Stored data entries
+===+

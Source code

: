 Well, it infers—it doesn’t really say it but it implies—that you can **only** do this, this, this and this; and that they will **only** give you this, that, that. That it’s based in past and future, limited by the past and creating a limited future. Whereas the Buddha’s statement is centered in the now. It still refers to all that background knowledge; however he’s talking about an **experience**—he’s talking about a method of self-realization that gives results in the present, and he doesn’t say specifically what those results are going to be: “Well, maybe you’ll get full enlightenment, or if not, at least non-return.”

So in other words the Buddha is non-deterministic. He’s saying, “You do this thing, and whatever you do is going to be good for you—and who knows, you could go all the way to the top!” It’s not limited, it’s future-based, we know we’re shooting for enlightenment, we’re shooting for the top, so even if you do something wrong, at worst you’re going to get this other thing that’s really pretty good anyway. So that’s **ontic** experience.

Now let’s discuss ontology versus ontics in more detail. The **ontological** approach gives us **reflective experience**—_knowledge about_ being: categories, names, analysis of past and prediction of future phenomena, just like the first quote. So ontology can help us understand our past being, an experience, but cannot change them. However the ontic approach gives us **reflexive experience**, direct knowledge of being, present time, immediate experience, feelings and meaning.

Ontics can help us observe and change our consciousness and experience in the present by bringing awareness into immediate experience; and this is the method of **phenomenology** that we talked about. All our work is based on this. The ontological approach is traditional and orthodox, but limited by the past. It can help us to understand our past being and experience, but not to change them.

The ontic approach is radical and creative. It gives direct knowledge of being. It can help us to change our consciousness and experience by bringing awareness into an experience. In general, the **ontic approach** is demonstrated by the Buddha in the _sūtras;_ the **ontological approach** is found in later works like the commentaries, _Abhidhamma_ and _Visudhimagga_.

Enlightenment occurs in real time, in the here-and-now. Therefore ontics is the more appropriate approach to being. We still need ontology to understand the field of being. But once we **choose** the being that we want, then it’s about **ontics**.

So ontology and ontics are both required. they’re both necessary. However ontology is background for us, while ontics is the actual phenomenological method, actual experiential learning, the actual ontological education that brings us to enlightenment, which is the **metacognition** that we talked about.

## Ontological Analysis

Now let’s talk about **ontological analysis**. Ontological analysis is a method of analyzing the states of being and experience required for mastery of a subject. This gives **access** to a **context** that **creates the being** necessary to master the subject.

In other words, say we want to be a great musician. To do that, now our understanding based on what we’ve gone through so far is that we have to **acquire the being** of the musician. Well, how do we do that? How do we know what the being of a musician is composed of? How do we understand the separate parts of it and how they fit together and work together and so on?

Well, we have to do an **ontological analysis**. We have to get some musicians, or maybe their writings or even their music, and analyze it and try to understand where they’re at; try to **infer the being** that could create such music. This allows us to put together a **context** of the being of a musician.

+===+

The task requires an exact copy of all the lines above.

RESPONSE TO THIS TASK:
Source code

: Well, it infers—it doesn’t really say it but it implies—that you can **only** do this, this, this and this; and that they will **only** give you this, that, that. That it’s based in past and future, limited by the past and creating a limited future. Whereas the Buddha’s statement is centered in the now. It still refers to all that background knowledge; however he’s talking about an **experience**—he’s talking about a method of self-realization that gives results in the present, and he doesn’t say specifically what those results are going to be: “Well, maybe you’ll get full enlightenment, or if not, at least non-return.”

So in other words the Buddha is non-deterministic. He’s saying, “You do this thing, and whatever you do is going to be good for you—and who knows, you could go all the way to the top!” It’s not limited, it’s future-based, we know we’re shooting for enlightenment, we’re shooting for the top, so even if you do something wrong, at worst you’re going to get this other thing that’s really pretty good anyway. So that’s **ontic** experience.

Now let’s discuss ontology versus ontics in more detail. The **ontological** approach gives us **reflective experience**—_knowledge about_ being: categories, names, analysis of past and prediction of future phenomena, just like the first quote. So ontology can help us understand our past being, an experience, but cannot change them. However the ontic approach gives us **reflexive experience**, direct knowledge of being, present time, immediate experience, feelings and meaning.

Ontics can help us observe and change our consciousness and experience in the present by bringing awareness into immediate experience; and this is the method of **phenomenology** that we talked about. All our work is based on this. The ontological approach is traditional and orthodox, but limited by the past. It can help us to understand our past being and experience, but not to change them.

The ontic approach is radical and creative. It gives direct knowledge of being. It can help us to change our consciousness and experience by bringing awareness into an experience. In general, the **ontic approach** is demonstrated by the Buddha in the _sūtras;_ the **ontological approach** is found in later works like the commentaries, _Abhidhamma_ and _Visudhimagga_.

Enlightenment occurs in real time, in the here-and-now. Therefore ontics is the more appropriate approach to being. We still need ontology to understand the field of being. But once we **choose** the being that we want, then it’s about **ontics**.

So ontology and ontics are both required. they’re both necessary. However ontology is background for us, while ontics is the actual phenomenological method, actual experiential learning, the actual ontological education that brings us to enlightenment, which is the **metacognition** that we talked about.

## Ontological Analysis

Now let’s talk about **ontological analysis**. Ontological analysis is a method of analyzing the states of being and experience required for mastery of a subject. This gives **access** to a **context** that **creates the being** necessary to master the subject.

In other words, say we want to be a great musician. To do that, now our understanding based on what we’ve gone through so far is that we have to **acquire the being** of the musician. Well, how do we do that? How do we know what the being of a musician is composed of? How do we understand the separate parts of it and how they fit together and work together and so on?

Well, we have to do an **ontological analysis**. We have to get some musicians, or maybe their writings or even their music, and analyze it and try to understand where they’re at; try to **infer the being** that could create such music. This allows us to put together a **context** of the being of a musician.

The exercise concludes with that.